(heart)able Troll


theheartlesstroll

The Heartless Troll by Øyvind Torseter. Enchanted Lion Books, 2016. Translated by Kari Dickson. 9781592701933. 120p.
Prince Fred’s six older brothers set out into the world to find wives, but on their way home (without Fred’s promised wife), they and their brides were turned to stone. The King finally gives Fred a nervous horse and he sets out to find them. After finding a saxophone in a river and helping an elephant free its trunk from a tree stump, Fred tricks a hungry wolf into setting them on the path to find his brothers. (According to the copyright page, this is a loose retelling of a Norwegian fairytale.)

Enchanted Lion books are always worth checking out — everything they publish is beautiful. This graphic novel in particular has a cartoony protagonist (Fred looks a bit like one of the Moomins) wandering through a colorful, magical landscape to find his brothers and free his princess. It contains the energy of a sketchbook, the drawings won’t overwhelm anyone with their perfection, and the story is easy to follow.

Sarah: I liked that I could see where the artist fixed drawings by layering on pieces of paper. I didn’t know this was something you could do, since I only ever see perfect final images.

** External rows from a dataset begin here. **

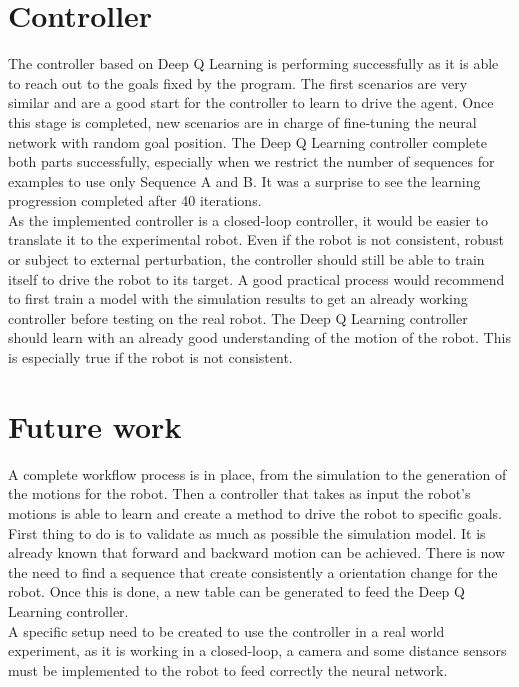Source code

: \section{Controller}
    The controller based on Deep Q Learning is performing successfully as it is able to reach out to the goals fixed by the program. The first scenarios are very similar and are a good start for the controller to learn to drive the agent. Once this stage is completed, new scenarios are in charge of fine-tuning the neural network with random goal position. The Deep Q Learning controller complete both parts successfully, especially when we restrict the number of sequences for examples to use only Sequence A and B. It was a surprise to see the learning progression completed after 40 iterations. \\
    
    As the implemented controller is a closed-loop controller, it would be easier to translate it to the experimental robot. Even if the robot is not consistent, robust or subject to external perturbation, the controller should still be able to train itself to drive the robot to its target. A good practical process would recommend to first train a model with the simulation results to get an already working controller before testing on the real robot. The Deep Q Learning controller should learn with an already good understanding of the motion of the robot. This is especially true if the robot is not consistent.
    
\section{Future work}
    A complete workflow process is in place, from the simulation to the generation of the motions for the robot. Then a controller that takes as input the robot's motions is able to learn and create a method to drive the robot to specific goals. First thing to do is to validate as much as possible the simulation model. It is already known that forward and backward motion can be achieved. There is now the need to find a sequence that create consistently a orientation change for the robot. Once this is done, a new table can be generated to feed the Deep Q Learning controller.\\
    
    A specific setup need to be created to use the controller in a real world experiment, as it is working in a closed-loop, a camera and some distance sensors must be implemented to the robot to feed correctly the neural network.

Gene’s note: In case you’re keeping score, this is the second book I’ve read in as many weeks there the author had a “Ø” in their name.Wikipedia tells me the Danish pronounce this letter as /øːˀ/ while the Norwegians call it /øː/. (The Swedish variant is Ö.) I’m not sure what any of this means, though these letters create a vaguely heavy metal connotation for me. I blame the music I listened to in the early 80s.